Until April 2017, I was a legal associate with the Mergers and Acquisitions team at a leading full-service law firm in Mumbai, India. As a corporate lawyer, my work essentially involved meeting with clients to understand their business goals, drafting and negotiating various transaction documents, and working with different teams to see how the transaction can be structured to achieve those goals.
Having worked on multiple international transactions over the course of nearly three years, I felt the need to expand my jurisdiction-specific knowledge, especially relating to the United States, and decided to take a year off to pursue the Master of Law program at Columbia Law School, New York. I am currently enrolled in the program and a recipient of the 2017-18 Lawrence A. Wein Corporate Responsibility Fellowship at Columbia.
What do you most enjoy about your job?
I love that no two days are the same. Because the work is so international and spans many different sectors, each client has a different business objective that the law must help achieve. This means that my work requires me to be creative yet law-abiding in giving solutions that are both cost- and time-effective for the client. Alongside the actual work itself, what I also really enjoy is the brainstorming sessions that a project team undertakes with senior partners and colleagues, which can be a tremendous and constant learning experience. This makes each day at work exciting and challenging.
How have your studies at Wolfson helped you in your career?

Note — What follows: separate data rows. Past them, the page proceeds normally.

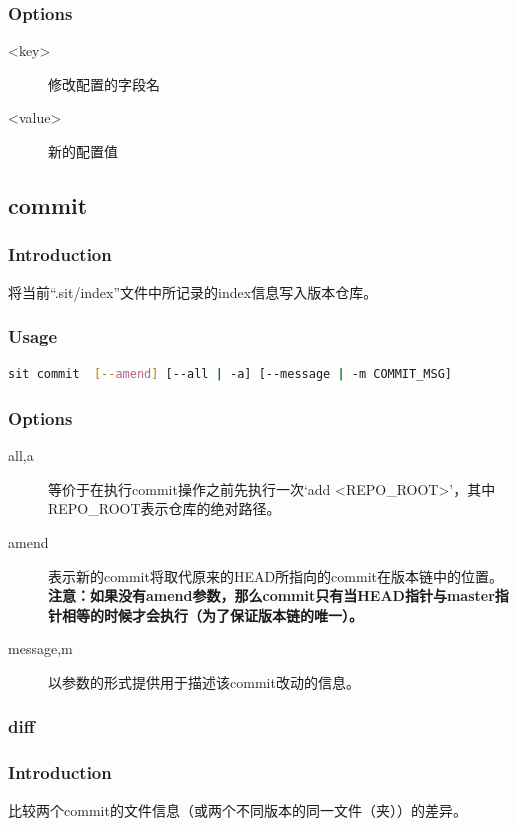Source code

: \documentclass[11pt, a4paper, UTF8]{ctexart}
\begin{document}
\subsubsection{Options}
\begin{description}
	\item[\YaHeiMono <key>] 修改配置的字段名
	\item[\YaHeiMono <value>] 新的配置值
\end{description}

\subsection{commit}
\subsubsection{Introduction}
将当前``.sit/index''文件中所记录的index信息写入版本仓库。
\subsubsection{Usage}
\begin{lstlisting}[language=sh,basicstyle=\small\YaHeiMono,numbers=none]
sit commit  [--amend] [--all | -a] [--message | -m COMMIT_MSG]
\end{lstlisting}
\subsubsection{Options}
\begin{description}
	\item[\YaHeiMono all,a] 等价于在执行commit操作之前先执行一次`add <REPO\_ROOT>'，其中REPO\_ROOT表示仓库的绝对路径。
	\item[\YaHeiMono amend] 表示新的commit将取代原来的HEAD所指向的commit在版本链中的位置。\\\textbf{注意：如果没有amend参数，那么commit只有当HEAD指针与master指针相等的时候才会执行（为了保证版本链的唯一）。}
	\item[\YaHeiMono message,m] 以参数的形式提供用于描述该commit改动的信息。
\end{description}

\subsubsection{diff}
\subsubsection{Introduction}
比较两个commit的文件信息（或两个不同版本的同一文件（夹））的差异。
\end{document}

Doing the Master of Corporate Law (MCL) programme at Cambridge was the best decision I made as it prepared me well for the rigour of a corporate law firm – a terrain I was unfamiliar with, as I did the MCL right after my undergraduate law degree. The small size of the programme, coupled with the practical training I received, also helped me navigate some of the toughest interviews with law firms. I chose to experience Cambridge through Wolfson because of how the College stood out from the rest. While everyone knows that it is one of the modern colleges in Cambridge, it is also the only truly international college there. For someone who had not lived abroad before this, the international setting and the seamless balance of Cambridge traditions and individual contemporary approaches made for the most fantastic collegiate and life experiences. My time at Wolfson made me a gregarious person, capable of interacting with people from different cultures and backgrounds. This has gone a long way in helping me blend in in any social setting, both during my time as a corporate lawyer and now, again, as a student.

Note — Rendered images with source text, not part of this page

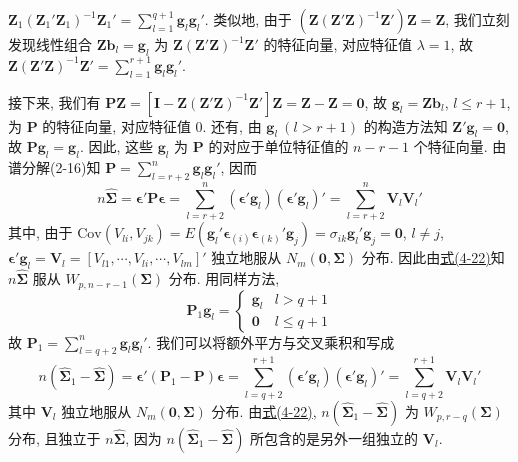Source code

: 
$\mathbf{Z}_1(\mathbf{Z}_1'\mathbf{Z}_1)^{-1}\mathbf{Z}_1'=\sum_{l=1}^{q+1}\mathbf{g}_l\mathbf{g}_l'$. 类似地, 由于 $(\mathbf{Z}(\mathbf{Z}'\mathbf{Z})^{-1}\mathbf{Z}')\mathbf{Z}=\mathbf{Z}$, 我们立刻发现线性组合 $\mathbf{Z}\mathbf{b}_l=\mathbf{g}_l$ 为 $\mathbf{Z}(\mathbf{Z}'\mathbf{Z})^{-1}\mathbf{Z}'$ 的特征向量, 对应特征值 $\lambda=1$, 故 $\mathbf{Z}(\mathbf{Z}'\mathbf{Z})^{-1}\mathbf{Z}'=\sum_{l=1}^{r+1}\mathbf{g}_l\mathbf{g}_l'$.

接下来, 我们有 $\mathbf{P}\mathbf{Z}=[\mathbf{I}-\mathbf{Z}(\mathbf{Z}'\mathbf{Z})^{-1}\mathbf{Z}']\mathbf{Z}=\mathbf{Z}-\mathbf{Z}=\mathbf{0}$, 故 $\mathbf{g}_l=\mathbf{Z}\mathbf{b}_l$, $l\leqslant r+1$, 为 $\mathbf{P}$ 的特征向量, 对应特征值 0. 还有, 由 $\mathbf{g}_l\ (l>r+1)$ 的构造方法知 $\mathbf{Z}'\mathbf{g}_l=\mathbf{0}$, 故 $\mathbf{P}\mathbf{g}_l=\mathbf{g}_l$. 因此, 这些 $\mathbf{g}_l$ 为 $\mathbf{P}$ 的对应于单位特征值的 $n-r-1$ 个特征向量. 由谱分解(2-16)知 $\mathbf{P}=\sum_{l=r+2}^{n}\mathbf{g}_l\mathbf{g}_l'$, 因而
\[
n\hat{\boldsymbol{\Sigma}}=\boldsymbol{\epsilon}'\mathbf{P}\boldsymbol{\epsilon}
=\sum_{l=r+2}^{n}(\boldsymbol{\epsilon}'\mathbf{g}_l)(\boldsymbol{\epsilon}'\mathbf{g}_l)'
=\sum_{l=r+2}^{n}\mathbf{V}_l\mathbf{V}_l'
\]
其中, 由于 $\mathrm{Cov}(V_{li},V_{jk})=E(\mathbf{g}_l'\boldsymbol{\epsilon}_{(i)}\boldsymbol{\epsilon}_{(k)}'\mathbf{g}_j)=\sigma_{ik}\mathbf{g}_l'\mathbf{g}_j=\mathbf{0}$, $l\neq j$, $\boldsymbol{\epsilon}'\mathbf{g}_l=\mathbf{V}_l=[V_{l1},\cdots,V_{li},\cdots,V_{lm}]'$ 独立地服从 $N_m(\mathbf{0},\boldsymbol{\Sigma})$ 分布. 因此由\hyperref[eq:4-22]{式(4-22)}知 $n\hat{\boldsymbol{\Sigma}}$ 服从 $W_{p,n-r-1}(\boldsymbol{\Sigma})$ 分布. 用同样方法,
\[
\mathbf{P}_1\mathbf{g}_l=\begin{cases}
\mathbf{g}_l & l>q+1\\
\mathbf{0} & l\leqslant q+1
\end{cases}
\]
故 $\mathbf{P}_1=\sum_{l=q+2}^{n}\mathbf{g}_l\mathbf{g}_l'$. 我们可以将额外平方与交叉乘积和写成
\[
n(\hat{\boldsymbol{\Sigma}}_1-\hat{\boldsymbol{\Sigma}})=\boldsymbol{\epsilon}'(\mathbf{P}_1-\mathbf{P})\boldsymbol{\epsilon}
=\sum_{l=q+2}^{r+1}(\boldsymbol{\epsilon}'\mathbf{g}_l)(\boldsymbol{\epsilon}'\mathbf{g}_l)'
=\sum_{l=q+2}^{r+1}\mathbf{V}_l\mathbf{V}_l'
\]
其中 $\mathbf{V}_l$ 独立地服从 $N_m(\mathbf{0},\boldsymbol{\Sigma})$ 分布. 由\hyperref[eq:4-22]{式(4-22)}, $n(\hat{\boldsymbol{\Sigma}}_1-\hat{\boldsymbol{\Sigma}})$ 为 $W_{p,r-q}(\boldsymbol{\Sigma})$ 分布, 且独立于 $n\hat{\boldsymbol{\Sigma}}$, 因为 $n(\hat{\boldsymbol{\Sigma}}_1-\hat{\boldsymbol{\Sigma}})$ 所包含的是另外一组独立的 $\mathbf{V}_l$.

What is your fondest memory of your time at Wolfson?
I have very fond memories from the times I spent in the Wolfson Gardens, especially the Sundial Garden, with some of the closest friends I made at Wolfson. I also enjoyed just relaxing in the Club Room (which is also the most culturally active spot in the College, in my opinion) and the Jack King Building where I took salsa classes. I have taken part in several of the WCSA events that are hosted (including the very fun Bollywood night and Scottish folk dance class). I have to mention the Formal Hall dinners where I dined with some of the most interesting Fellows and students at Wolfson.
What is the best piece of advice you've ever been given?

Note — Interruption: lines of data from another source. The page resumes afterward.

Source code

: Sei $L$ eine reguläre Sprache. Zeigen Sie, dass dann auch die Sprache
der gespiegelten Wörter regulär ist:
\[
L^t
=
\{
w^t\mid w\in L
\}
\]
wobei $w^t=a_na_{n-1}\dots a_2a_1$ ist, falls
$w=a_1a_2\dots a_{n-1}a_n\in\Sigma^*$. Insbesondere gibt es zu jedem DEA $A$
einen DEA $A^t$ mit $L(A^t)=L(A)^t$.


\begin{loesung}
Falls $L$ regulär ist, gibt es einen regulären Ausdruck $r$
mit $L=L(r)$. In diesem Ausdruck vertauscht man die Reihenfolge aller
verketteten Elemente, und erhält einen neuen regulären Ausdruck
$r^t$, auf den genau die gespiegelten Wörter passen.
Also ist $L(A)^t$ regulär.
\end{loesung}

'Challenge the challenge'. This is something my parents always repeat to me and it has helped reinforce my inner strength to overcome any stumbling block.
Which person (living or historical) do you most admire and why?
I admire my sister the most. She has been a friend, mother and sister to me through all these years. She has taught me many things but the one that I find myself practising most often is pushing my limits and being a better version of myself each day. She continues to inspire me to be extraordinary in everything I do.
Which book has had the greatest impact on you?
‘On His Blindness', a poem by John Milton, is one of the most impactful pieces of literature that I have read. An expression of Milton’s personal struggle with blindness, the poem resonates how hard work, faith and patience in the face of adversity can make one stronger and I found this message very inspiring.